▶
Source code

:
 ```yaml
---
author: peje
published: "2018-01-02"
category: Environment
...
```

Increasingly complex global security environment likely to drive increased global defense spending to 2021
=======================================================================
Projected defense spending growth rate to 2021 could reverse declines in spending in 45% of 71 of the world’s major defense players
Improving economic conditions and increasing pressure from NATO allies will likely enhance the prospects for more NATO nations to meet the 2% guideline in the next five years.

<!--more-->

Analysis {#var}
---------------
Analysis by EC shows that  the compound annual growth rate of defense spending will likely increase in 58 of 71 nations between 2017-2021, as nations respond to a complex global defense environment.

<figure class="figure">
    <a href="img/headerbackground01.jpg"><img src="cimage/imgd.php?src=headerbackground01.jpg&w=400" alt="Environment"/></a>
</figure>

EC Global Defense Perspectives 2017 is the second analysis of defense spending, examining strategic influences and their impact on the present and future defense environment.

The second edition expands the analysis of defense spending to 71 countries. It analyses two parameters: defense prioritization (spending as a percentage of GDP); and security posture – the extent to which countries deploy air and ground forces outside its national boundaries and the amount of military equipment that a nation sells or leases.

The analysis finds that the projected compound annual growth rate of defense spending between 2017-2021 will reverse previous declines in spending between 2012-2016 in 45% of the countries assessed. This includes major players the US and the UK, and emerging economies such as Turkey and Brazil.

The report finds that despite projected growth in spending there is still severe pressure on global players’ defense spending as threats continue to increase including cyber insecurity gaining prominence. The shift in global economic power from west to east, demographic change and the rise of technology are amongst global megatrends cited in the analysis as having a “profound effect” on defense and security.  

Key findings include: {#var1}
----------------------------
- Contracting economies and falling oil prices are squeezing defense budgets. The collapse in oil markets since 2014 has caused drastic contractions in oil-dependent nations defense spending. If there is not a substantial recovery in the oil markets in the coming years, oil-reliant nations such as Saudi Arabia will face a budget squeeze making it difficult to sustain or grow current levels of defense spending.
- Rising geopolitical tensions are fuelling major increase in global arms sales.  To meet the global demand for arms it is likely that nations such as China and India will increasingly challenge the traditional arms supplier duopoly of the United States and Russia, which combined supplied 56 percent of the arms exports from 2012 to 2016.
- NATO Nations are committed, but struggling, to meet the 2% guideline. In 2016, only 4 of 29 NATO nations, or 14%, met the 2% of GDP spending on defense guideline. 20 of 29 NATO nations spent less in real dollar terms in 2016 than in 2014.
◀
▶
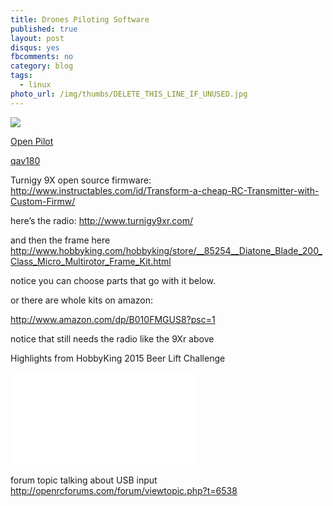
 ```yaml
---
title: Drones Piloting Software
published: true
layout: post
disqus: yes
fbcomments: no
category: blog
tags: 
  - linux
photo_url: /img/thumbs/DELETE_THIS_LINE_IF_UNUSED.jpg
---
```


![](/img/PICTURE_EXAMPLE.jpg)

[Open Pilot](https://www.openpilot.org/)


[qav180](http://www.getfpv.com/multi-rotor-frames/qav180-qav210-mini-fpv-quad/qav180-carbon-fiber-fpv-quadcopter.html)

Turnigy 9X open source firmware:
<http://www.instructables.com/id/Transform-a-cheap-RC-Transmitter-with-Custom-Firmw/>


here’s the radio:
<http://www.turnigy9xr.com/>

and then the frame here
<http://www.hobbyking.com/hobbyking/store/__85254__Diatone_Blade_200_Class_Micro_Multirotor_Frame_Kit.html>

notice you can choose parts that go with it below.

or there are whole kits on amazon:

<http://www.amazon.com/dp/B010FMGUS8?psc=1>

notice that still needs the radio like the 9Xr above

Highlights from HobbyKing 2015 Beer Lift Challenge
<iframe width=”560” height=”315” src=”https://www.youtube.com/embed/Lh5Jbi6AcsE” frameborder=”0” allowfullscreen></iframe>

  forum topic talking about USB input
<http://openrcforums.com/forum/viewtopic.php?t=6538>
◀
▶ **Task directions**
The expected answer is an exact copy of the lines above, beginning at the line with "Source code" and ending at the line with "Increasingly complex global", with both ends in.

▶ **Output for this exercise**
Source code

:
 ```yaml
---
author: peje
published: "2018-01-02"
category: Environment
...
```

Increasingly complex global security environment likely to drive increased global defense spending to 2021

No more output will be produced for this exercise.